UPDATED: Adding to the Turmoil, Foodbenders is Sued

Shai DeLuca


Foodbenders has been served.

The Toronto eatery that’s been at the centre of a firestorm of controversy for its antisemitic and anti-Zionist posts on social media has been slapped with a lawsuit.

The action, served on the Bloor St. W. restaurant on July 10, seeks a total of $750,000 in damages. It was filed by Shai DeLuca, a high-profile Toronto interior designer, who alleges he was defamed in two Instagram posts under Foodbenders’ account.

DeLuca’s lawsuit names both the restaurant and Hawkins.

Shai DeLuca
Shai DeLuca

The lawsuit came on the heels of a complaint against Foodbenders filed at the Ontario Human Rights Tribunal on behalf of GTA resident Elena Aschkenasi, 86, whose parents fled Nazi Germany. She claims Foodbenders owner Kimberly Hawkins discriminated against Jews when Hawkins publicly stated her refusal to serve Zionists in her store.

Another human rights complaint against Foodbenders by the Centre for Israel and Jewish Affairs is expected to be filed soon. A petition calling for CIJA to file a complaint has to date garnered nearly 1,500 signatures.

DeLuca’s Instagram profile describes him as a “celebrity designer…TV personality, speaker…IDF (Israel Defense Forces) sergeant (Ret) Tel Aviv/Toronto…” It also shows a small Israeli flag.

His lawsuit alleges that on or about July 6, the following message, placed partially over his profile and highlighted in black, stated: “He’s literally gathering his other whining Zionist friends to attack Palestinians and others in support of @foodbenders.”

A second post under Foodbenders’ account, highlighted in purple, said, “This guy is one of the people who was attacking@foodbenders. He’s an IDF SOLDIER (aka terrorist) yet he’s using the BLM (Black Lives Matter) movement for likes.
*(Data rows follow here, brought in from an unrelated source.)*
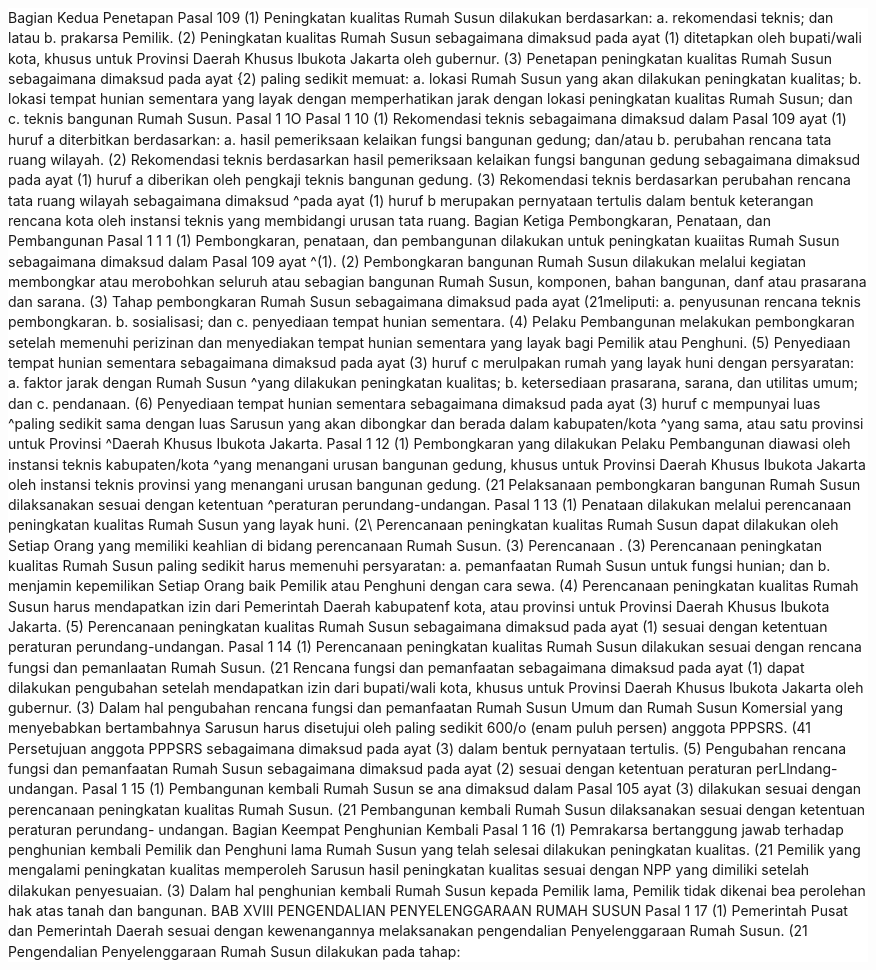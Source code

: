 Bagian Kedua Penetapan Pasal 109 (1) Peningkatan kualitas Rumah Susun dilakukan berdasarkan:
a. rekomendasi teknis; dan latau b. prakarsa Pemilik. (2) Peningkatan kualitas Rumah Susun sebagaimana dimaksud pada ayat (1) ditetapkan oleh bupati/wali kota, khusus untuk Provinsi Daerah Khusus Ibukota Jakarta oleh gubernur. (3) Penetapan peningkatan kualitas Rumah Susun sebagaimana dimaksud pada ayat {2) paling sedikit memuat:
a. lokasi Rumah Susun yang akan dilakukan peningkatan kualitas;
b. lokasi tempat hunian sementara yang layak dengan memperhatikan jarak dengan lokasi peningkatan kualitas Rumah Susun; dan
c. teknis bangunan Rumah Susun. Pasal 1 1O Pasal 1 10 (1) Rekomendasi teknis sebagaimana dimaksud dalam Pasal 109 ayat (1) huruf a diterbitkan berdasarkan:
a. hasil pemeriksaan kelaikan fungsi bangunan gedung; dan/atau
b. perubahan rencana tata ruang wilayah. (2) Rekomendasi teknis berdasarkan hasil pemeriksaan kelaikan fungsi bangunan gedung sebagaimana dimaksud pada ayat (1) huruf a diberikan oleh pengkaji teknis bangunan gedung. (3) Rekomendasi teknis berdasarkan perubahan rencana tata ruang wilayah sebagaimana dimaksud ^pada ayat (1) huruf b merupakan pernyataan tertulis dalam bentuk keterangan rencana kota oleh instansi teknis yang membidangi urusan tata ruang.
Bagian Ketiga Pembongkaran, Penataan, dan Pembangunan Pasal 1 1 1 (1) Pembongkaran, penataan, dan pembangunan dilakukan untuk peningkatan kuaiitas Rumah Susun sebagaimana dimaksud dalam Pasal 109 ayat ^(1). (2) Pembongkaran bangunan Rumah Susun dilakukan melalui kegiatan membongkar atau merobohkan seluruh atau sebagian bangunan Rumah Susun, komponen, bahan bangunan, danf atau prasarana dan sarana. (3) Tahap pembongkaran Rumah Susun sebagaimana dimaksud pada ayat (21meliputi:
a. penyusunan rencana teknis pembongkaran. b. sosialisasi; dan
c. penyediaan tempat hunian sementara.
(4) Pelaku Pembangunan melakukan pembongkaran setelah memenuhi perizinan dan menyediakan tempat hunian sementara yang layak bagi Pemilik atau Penghuni. (5) Penyediaan tempat hunian sementara sebagaimana dimaksud pada ayat (3) huruf c merulpakan rumah yang layak huni dengan persyaratan:
a. faktor jarak dengan Rumah Susun ^yang dilakukan peningkatan kualitas;
b. ketersediaan prasarana, sarana, dan utilitas umum; dan
c. pendanaan. (6) Penyediaan tempat hunian sementara sebagaimana dimaksud pada ayat (3) huruf c mempunyai luas ^paling sedikit sama dengan luas Sarusun yang akan dibongkar dan berada dalam kabupaten/kota ^yang sama, atau satu provinsi untuk Provinsi ^Daerah Khusus Ibukota Jakarta. Pasal 1 12 (1) Pembongkaran yang dilakukan Pelaku Pembangunan diawasi oleh instansi teknis kabupaten/kota ^yang menangani urusan bangunan gedung, khusus untuk Provinsi Daerah Khusus Ibukota Jakarta oleh instansi teknis provinsi yang menangani urusan bangunan gedung. (21 Pelaksanaan pembongkaran bangunan Rumah Susun dilaksanakan sesuai dengan ketentuan ^peraturan perundang-undangan. Pasal 1 13 (1) Penataan dilakukan melalui perencanaan peningkatan kualitas Rumah Susun yang layak huni. (2\ Perencanaan peningkatan kualitas Rumah Susun dapat dilakukan oleh Setiap Orang yang memiliki keahlian di bidang perencanaan Rumah Susun.
(3) Perencanaan .
(3) Perencanaan peningkatan kualitas Rumah Susun paling sedikit harus memenuhi persyaratan:
a. pemanfaatan Rumah Susun untuk fungsi hunian; dan
b. menjamin kepemilikan Setiap Orang baik Pemilik atau Penghuni dengan cara sewa. (4) Perencanaan peningkatan kualitas Rumah Susun harus mendapatkan izin dari Pemerintah Daerah kabupatenf kota, atau provinsi untuk Provinsi Daerah Khusus Ibukota Jakarta. (5) Perencanaan peningkatan kualitas Rumah Susun sebagaimana dimaksud pada ayat (1) sesuai dengan ketentuan peraturan perundang-undangan. Pasal 1 14 (1) Perencanaan peningkatan kualitas Rumah Susun dilakukan sesuai dengan rencana fungsi dan pemanlaatan Rumah Susun. (21 Rencana fungsi dan pemanfaatan sebagaimana dimaksud pada ayat (1) dapat dilakukan pengubahan setelah mendapatkan izin dari bupati/wali kota, khusus untuk Provinsi Daerah Khusus Ibukota Jakarta oleh gubernur. (3) Dalam hal pengubahan rencana fungsi dan pemanfaatan Rumah Susun Umum dan Rumah Susun Komersial yang menyebabkan bertambahnya Sarusun harus disetujui oleh paling sedikit 600/o (enam puluh persen) anggota PPPSRS. (41 Persetujuan anggota PPPSRS sebagaimana dimaksud pada ayat (3) dalam bentuk pernyataan tertulis. (5) Pengubahan rencana fungsi dan pemanfaatan Rumah Susun sebagaimana dimaksud pada ayat (2) sesuai dengan ketentuan peraturan perLlndang-undangan. Pasal 1 15 (1) Pembangunan kembali Rumah Susun se ana dimaksud dalam Pasal 105 ayat (3) dilakukan sesuai dengan perencanaan peningkatan kualitas Rumah Susun. (21 Pembangunan kembali Rumah Susun dilaksanakan sesuai dengan ketentuan peraturan perundang- undangan.
Bagian Keempat Penghunian Kembali Pasal 1 16 (1) Pemrakarsa bertanggung jawab terhadap penghunian kembali Pemilik dan Penghuni lama Rumah Susun yang telah selesai dilakukan peningkatan kualitas. (21 Pemilik yang mengalami peningkatan kualitas memperoleh Sarusun hasil peningkatan kualitas sesuai dengan NPP yang dimiliki setelah dilakukan penyesuaian. (3) Dalam hal penghunian kembali Rumah Susun kepada Pemilik lama, Pemilik tidak dikenai bea perolehan hak atas tanah dan bangunan.
BAB XVIII PENGENDALIAN PENYELENGGARAAN RUMAH SUSUN Pasal 1 17 (1) Pemerintah Pusat dan Pemerintah Daerah sesuai dengan kewenangannya melaksanakan pengendalian Penyelenggaraan Rumah Susun. (21 Pengendalian Penyelenggaraan Rumah Susun dilakukan pada tahap:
How can you sit here and post about BLM when you have your sniper rifle aimed at Palestinian Children.”

The posts “clearly” refer to DeLuca, as they were marked over his social media profile,which contains his Instagram profile nameand image, his 11-page statement of claim says.

The Instagram posts are defamatory and libelous, DeLuca claims, because they were understood to mean that he is a terrorist or is involved in terrorist and criminal activities;has murdered or is planning to murderPalestinian children; is involved in planning an attack at Foodbenders; is not law-abiding; and other misdeeds, the lawsuit alleges.

“Shai is a proud Jew,” his filing states. “He is both a Canadian and Israeli citizen. He grew up in the State of Israel, where he served his compulsory term of military service as a sergeant in the Israel Defense Forces. Like most Jews in Canada and around the world, Shai is a Zionist – he believes in and supports the State of Israel as the national home and refuge for the Jewish people.”

DeLuca seeks $500,000 in general and special damages, and a further $250,000 in aggravated and/or punitive damages. He also wants the offending posts taken down, and an admission that Foodbenders and Hawkins violated Ontario’s Human Rights Code.

The Toronto restaurant has generated headlines worldwide for the past few weeks over such online statements as “#zionistsnotwelcome,” and “Zionists are Nazis.”

A sandwich board outside the eatery proclaimed “F@ck Mossad, IDF, Bibi.”

Other posts accused Jewish groups of controlling the media and elected officials. One described Prime Minister Justin Trudeau as a “Zionist puppet.”

The statements were denounced by Premier Doug Ford and Mayor John Tory. In their wake, several food delivery services cut ties to Foodbenders, while other businesses said they would no longer carry its products.

Foodbenders and Hawkins have until July 30 to file a defence to DeLuca’s action. The restaurant did not respond to an email seeking comment, and its phone is inoperative.

In an email to the CJR, DeLuca said he, “like the majority of Israelis, support Palestinian rights and are forever hopeful peace will be reached in our lifetime. He said his lawsuit “in no way is an attempt to silence support for Palestinian rights.”

Rather, it’s about the “defamatory post(s), using my photo, accusing me of being a terrorist and a sniper against Palestinian children.”

He said he’s “hopeful this will serve as a moment of clarity for Ms. Hawkins, that libelous claims, based on prejudice and bigotry because of my nationality, masked as political discourse, will not be tolerated.”

The lawsuit was filed by the Toronto law firm RE-LAW LLP together with the U.S.-based Lawfare Project, which provides legal counsel and services to pro-Israel and Jewish communities that have been targeted.